If South Northamptonshire is remarkable for anything then it’s the green lanes. Some of the most beautiful green lanes imaginable can be found between Brackley, Daventry, Northampton and Milton Keynes. Crossing the valley from Stuchbury Hall I walk down a lovely green lane, and cross the bridge-less ‘boot splash’ at the bottom (a good day to be wearing gaiters).
On the far side of the field beyond I cross the trackbed of the Northampton and Banbury Junction Railway, which once connected the London and North Western Railway routes between Banbury and Blisworth (now the West Coast Mainline) and on to Northampton. Here too the old over-bridge is now closed, and I take the new diversion around it. This takes me to the top of the hill on Welsh Lane, where I cross onto the green lane towards Halse and Brackley.
Like many of the paths I’ve taken today, this is another ridge route, running slowly downhill into Brackley and the crossing on the River Great Ouse – the source of which lies in the valley off to the right, below Farthinghoe. The track takes me past Halse Copse, which will have a large area taken-off by the cutting that will drive HS2 through the ridge, between Radstone and Greatworth. There's quite a noise of birdsong coming out of the copse; I decide to take another sound sample.
Last year the contractors turned up here, fenced off large areas of land, built a compound for their equipment (picture, right), and dug some trial pits. Then they left. Now just the open, water-filled pits remain and the land is growing weeds (picture, left).
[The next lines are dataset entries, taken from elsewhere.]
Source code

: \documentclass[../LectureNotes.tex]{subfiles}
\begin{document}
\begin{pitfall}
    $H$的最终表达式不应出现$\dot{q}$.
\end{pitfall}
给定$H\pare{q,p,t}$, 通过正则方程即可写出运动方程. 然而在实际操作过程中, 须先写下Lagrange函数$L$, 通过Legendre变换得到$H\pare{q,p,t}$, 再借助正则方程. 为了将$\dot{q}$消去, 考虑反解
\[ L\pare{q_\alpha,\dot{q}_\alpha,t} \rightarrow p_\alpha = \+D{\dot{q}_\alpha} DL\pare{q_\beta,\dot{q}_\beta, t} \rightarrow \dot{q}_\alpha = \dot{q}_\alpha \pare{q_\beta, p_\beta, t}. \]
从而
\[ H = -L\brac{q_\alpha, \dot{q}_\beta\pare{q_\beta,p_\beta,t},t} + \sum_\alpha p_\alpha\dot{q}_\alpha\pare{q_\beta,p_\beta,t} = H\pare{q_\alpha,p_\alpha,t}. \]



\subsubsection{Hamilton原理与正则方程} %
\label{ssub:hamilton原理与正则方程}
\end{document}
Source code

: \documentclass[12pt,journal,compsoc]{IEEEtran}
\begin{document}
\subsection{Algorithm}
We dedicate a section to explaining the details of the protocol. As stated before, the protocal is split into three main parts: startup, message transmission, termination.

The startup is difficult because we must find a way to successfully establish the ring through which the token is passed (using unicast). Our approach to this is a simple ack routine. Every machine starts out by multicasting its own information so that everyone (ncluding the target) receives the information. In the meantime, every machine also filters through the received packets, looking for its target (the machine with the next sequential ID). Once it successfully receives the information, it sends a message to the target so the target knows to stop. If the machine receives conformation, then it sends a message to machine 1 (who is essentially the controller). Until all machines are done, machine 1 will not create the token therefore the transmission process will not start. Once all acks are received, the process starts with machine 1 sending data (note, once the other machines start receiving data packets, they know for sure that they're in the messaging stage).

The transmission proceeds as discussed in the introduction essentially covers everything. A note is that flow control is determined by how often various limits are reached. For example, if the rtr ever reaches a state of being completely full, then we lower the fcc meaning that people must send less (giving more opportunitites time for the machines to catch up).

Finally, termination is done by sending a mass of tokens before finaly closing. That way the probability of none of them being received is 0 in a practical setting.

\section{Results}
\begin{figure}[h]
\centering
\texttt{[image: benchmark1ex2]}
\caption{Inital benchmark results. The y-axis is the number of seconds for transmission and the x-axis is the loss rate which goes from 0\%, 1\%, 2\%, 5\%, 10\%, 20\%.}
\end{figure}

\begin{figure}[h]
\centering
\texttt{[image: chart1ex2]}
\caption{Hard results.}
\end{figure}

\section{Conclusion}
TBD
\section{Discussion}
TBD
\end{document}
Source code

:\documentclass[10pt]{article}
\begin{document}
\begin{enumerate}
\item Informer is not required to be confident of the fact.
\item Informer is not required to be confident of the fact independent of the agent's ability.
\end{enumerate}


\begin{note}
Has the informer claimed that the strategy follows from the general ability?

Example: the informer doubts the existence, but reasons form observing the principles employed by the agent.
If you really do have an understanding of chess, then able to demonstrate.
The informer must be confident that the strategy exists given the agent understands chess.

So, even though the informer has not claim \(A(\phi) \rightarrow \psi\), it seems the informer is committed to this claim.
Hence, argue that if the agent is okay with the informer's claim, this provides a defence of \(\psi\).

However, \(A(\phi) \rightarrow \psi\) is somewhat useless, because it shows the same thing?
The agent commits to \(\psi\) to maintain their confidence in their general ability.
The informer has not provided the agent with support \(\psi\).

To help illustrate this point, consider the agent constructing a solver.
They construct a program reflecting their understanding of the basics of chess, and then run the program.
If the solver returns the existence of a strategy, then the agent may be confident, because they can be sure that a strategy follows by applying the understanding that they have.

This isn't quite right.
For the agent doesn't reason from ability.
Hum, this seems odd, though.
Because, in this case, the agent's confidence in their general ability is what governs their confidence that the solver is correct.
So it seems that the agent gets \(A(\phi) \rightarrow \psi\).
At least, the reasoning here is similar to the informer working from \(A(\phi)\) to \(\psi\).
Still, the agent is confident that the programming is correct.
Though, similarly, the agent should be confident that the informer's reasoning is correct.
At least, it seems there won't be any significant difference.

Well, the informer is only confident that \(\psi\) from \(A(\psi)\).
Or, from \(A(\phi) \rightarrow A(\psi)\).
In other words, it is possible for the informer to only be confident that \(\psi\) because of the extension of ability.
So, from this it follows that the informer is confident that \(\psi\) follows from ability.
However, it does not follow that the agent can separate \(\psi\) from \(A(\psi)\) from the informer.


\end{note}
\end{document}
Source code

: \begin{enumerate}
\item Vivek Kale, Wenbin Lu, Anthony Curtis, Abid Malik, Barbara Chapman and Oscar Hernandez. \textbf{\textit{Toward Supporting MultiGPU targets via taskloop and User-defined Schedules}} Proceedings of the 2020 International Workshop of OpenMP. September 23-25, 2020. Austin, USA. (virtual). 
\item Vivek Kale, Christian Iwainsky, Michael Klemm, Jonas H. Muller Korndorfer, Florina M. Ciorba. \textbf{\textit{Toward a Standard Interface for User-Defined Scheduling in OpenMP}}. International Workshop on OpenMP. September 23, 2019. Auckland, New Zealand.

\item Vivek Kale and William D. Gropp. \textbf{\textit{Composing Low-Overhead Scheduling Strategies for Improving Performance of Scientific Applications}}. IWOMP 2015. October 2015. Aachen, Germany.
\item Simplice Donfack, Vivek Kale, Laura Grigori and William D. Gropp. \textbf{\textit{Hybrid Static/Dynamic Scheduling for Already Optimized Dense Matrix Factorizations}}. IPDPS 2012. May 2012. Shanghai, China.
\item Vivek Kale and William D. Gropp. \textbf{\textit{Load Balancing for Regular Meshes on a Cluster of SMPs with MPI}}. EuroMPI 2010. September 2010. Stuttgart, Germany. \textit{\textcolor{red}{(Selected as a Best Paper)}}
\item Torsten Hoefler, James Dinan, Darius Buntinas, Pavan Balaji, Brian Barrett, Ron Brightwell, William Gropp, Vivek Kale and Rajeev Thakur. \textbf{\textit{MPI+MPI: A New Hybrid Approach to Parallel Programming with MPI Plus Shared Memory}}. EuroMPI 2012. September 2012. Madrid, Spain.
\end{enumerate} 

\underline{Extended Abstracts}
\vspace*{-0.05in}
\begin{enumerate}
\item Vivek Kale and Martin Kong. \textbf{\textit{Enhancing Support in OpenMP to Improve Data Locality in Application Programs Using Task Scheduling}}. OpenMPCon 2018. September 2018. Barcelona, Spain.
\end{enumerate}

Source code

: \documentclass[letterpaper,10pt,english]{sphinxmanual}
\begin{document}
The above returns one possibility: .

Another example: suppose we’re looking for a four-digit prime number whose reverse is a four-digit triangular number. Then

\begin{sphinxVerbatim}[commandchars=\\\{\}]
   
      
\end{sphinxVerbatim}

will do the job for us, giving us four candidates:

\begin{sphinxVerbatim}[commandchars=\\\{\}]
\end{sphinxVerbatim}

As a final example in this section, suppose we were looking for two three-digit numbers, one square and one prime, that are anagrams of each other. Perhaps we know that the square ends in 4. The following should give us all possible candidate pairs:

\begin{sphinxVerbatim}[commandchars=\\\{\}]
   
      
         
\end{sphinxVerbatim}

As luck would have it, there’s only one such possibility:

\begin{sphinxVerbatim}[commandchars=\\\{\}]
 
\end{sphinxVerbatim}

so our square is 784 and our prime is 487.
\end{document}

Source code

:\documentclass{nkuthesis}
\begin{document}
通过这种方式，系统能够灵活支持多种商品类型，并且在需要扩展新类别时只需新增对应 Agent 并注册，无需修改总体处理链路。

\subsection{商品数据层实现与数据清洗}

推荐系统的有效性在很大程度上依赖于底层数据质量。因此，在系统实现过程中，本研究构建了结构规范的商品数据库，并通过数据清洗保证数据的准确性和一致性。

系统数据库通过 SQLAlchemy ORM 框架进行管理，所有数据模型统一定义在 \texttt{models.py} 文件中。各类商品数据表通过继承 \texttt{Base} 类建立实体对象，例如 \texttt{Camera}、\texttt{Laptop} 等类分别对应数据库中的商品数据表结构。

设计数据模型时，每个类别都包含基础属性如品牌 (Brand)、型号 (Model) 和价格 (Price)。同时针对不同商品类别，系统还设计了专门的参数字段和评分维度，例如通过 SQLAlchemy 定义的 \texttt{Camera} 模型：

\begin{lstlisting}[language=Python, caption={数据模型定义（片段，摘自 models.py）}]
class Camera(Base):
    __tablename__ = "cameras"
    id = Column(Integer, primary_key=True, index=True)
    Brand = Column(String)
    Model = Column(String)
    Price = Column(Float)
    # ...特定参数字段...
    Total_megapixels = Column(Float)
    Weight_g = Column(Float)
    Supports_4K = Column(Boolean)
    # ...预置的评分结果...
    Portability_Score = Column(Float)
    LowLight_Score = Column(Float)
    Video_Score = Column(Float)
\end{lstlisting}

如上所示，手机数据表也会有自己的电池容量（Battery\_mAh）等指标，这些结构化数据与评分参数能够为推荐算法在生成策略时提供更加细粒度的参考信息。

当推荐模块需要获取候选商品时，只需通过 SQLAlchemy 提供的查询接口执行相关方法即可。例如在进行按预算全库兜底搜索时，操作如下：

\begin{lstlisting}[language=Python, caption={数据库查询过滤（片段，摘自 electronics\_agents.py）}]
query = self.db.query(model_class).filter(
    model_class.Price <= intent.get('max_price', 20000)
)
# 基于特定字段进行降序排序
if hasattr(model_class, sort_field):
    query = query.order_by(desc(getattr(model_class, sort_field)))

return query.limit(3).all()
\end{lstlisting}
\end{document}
That's symbolic of the problem here: No one really knows if the project will go ahead; if so, when, and what local disruption that will create; and in the meantime local people's lives are left in limbo, their land or house blighted; while, in Westminster, as has been demonstrated with Crossrail, politicians trade-off the political kudos invested in the project against the billions in overspend the project is certain to generate.
Rather than follow the bridleway I take a short right-left onto the footpath which continues down the top of the ridge, past the iconic Halse Water Tower. The path eventually leads me to another green lane, The Worlidge (after many years looking, I’ve yet to find any reference as to where that name comes from). I meet someone out for a run. "Where have you come from?", they ask. When I say that I’m following the route of HS2 from Danesmoor to Brackley I get an animated download of the iniquities of the proposed project – and why this political vanity project should be cancelled as a complete waste of public money.
I get to Halse Road. I pack away my cameras and walking poles and set off at speed into the town. I get to the bus stop just as the 500 bus arrives, quickly jump aboard, and ride back home.
Through the front windows of the bus on the ride home I’m treated to a spectacular sunset, as the large deep red sun sets in an orange and gold sky across the horizon of hills and valleys to the west of Banbury. Irrespective of whether the "facts" of what people told me about HS2 are true or not, just about everyone I meet around here doesn’t want HS2. If a Conservative heartland like South Northamptonshire doesn’t want it, you have to wonder why the local MP, and the Government she serves still do.